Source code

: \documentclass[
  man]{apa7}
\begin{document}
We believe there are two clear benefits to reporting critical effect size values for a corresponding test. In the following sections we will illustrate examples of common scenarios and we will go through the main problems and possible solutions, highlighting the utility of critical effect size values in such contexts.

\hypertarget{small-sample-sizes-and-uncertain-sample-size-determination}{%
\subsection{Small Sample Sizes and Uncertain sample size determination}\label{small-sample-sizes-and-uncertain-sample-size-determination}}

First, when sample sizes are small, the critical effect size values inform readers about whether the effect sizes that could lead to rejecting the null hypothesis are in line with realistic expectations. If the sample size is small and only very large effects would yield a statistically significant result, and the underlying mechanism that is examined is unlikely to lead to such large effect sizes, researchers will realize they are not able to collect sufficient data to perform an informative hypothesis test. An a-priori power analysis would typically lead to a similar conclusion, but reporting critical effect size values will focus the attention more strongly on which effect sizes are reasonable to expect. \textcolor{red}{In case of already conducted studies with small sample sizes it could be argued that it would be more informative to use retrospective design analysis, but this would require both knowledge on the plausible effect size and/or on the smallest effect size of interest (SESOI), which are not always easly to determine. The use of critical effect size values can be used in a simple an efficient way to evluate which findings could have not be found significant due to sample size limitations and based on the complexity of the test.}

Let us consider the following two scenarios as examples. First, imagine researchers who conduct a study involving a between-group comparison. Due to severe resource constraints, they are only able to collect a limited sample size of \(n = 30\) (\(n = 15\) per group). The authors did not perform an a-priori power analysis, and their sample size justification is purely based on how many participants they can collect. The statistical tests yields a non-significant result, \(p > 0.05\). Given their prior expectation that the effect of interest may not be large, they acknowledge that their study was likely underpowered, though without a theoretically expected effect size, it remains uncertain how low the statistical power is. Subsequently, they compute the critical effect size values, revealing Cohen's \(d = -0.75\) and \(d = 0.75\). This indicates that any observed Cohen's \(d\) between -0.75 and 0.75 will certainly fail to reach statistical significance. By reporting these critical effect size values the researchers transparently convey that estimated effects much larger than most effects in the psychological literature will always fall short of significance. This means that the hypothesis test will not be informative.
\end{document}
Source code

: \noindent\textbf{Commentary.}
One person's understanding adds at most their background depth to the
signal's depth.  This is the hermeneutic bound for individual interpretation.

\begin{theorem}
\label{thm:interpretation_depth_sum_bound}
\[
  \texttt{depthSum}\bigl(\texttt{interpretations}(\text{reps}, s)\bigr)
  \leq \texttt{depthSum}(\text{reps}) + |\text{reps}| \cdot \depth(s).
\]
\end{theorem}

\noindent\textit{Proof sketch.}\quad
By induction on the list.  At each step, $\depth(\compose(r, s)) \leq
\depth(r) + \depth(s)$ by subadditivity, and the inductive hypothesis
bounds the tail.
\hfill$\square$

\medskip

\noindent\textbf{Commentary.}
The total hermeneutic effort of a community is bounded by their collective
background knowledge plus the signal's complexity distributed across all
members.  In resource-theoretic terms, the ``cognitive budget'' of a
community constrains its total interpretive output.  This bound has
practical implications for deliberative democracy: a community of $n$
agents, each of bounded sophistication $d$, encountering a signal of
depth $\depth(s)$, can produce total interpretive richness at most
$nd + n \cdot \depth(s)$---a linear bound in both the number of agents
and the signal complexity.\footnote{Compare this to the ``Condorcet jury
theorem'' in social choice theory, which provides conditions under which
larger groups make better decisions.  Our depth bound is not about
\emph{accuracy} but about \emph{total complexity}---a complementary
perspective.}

------------------------------------------------------------------------

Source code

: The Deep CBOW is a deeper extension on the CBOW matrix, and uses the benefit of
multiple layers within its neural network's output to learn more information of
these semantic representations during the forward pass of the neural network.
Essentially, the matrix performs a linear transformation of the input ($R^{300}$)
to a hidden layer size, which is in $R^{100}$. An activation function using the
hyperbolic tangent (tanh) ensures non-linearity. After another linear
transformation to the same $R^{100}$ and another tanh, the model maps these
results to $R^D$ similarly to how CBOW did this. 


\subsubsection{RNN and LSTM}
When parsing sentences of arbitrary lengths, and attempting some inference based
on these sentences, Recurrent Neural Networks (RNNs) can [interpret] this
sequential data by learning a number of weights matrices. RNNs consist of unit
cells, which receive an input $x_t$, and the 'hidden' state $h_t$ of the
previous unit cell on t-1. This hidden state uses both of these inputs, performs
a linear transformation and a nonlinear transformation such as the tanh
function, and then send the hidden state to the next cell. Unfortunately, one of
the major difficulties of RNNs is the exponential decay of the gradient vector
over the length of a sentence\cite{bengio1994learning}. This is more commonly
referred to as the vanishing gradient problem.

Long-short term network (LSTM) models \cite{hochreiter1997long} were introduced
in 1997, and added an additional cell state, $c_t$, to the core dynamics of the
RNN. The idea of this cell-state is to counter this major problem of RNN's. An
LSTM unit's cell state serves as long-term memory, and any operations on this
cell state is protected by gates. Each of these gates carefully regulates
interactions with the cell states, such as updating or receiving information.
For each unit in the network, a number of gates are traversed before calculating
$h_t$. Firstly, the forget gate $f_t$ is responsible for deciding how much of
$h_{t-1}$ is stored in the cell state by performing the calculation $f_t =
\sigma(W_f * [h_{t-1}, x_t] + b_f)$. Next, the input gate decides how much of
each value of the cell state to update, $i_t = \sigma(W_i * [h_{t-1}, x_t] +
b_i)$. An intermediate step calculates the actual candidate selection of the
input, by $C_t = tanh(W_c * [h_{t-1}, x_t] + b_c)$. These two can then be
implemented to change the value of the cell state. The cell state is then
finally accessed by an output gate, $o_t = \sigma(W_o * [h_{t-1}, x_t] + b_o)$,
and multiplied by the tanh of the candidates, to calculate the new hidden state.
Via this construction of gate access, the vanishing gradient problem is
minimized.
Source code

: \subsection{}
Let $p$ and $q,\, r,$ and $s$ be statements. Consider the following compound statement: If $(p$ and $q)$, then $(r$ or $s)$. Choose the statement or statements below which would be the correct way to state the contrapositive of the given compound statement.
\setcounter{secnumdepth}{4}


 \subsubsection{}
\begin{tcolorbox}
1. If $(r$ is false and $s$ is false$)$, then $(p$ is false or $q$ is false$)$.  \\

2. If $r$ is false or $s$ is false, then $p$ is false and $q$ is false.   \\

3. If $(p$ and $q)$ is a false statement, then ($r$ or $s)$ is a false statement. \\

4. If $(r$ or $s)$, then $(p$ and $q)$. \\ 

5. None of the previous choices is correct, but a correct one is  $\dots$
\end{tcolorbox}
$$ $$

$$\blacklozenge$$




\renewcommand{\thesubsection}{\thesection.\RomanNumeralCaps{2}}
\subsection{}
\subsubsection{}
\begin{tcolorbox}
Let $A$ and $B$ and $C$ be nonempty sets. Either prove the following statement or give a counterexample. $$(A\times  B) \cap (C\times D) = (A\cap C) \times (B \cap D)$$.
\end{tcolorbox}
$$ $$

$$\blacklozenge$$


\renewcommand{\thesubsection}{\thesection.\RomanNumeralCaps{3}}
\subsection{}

------------------------------------------------------------------------

The string "label" may occur in the listing; show every line where it does.

\subsection{Small Sample Sizes and Uncertain sample size determination}\label{small-sample-sizes-and-uncertain-sample-size-determination}}
\label{thm:interpretation_depth_sum_bound}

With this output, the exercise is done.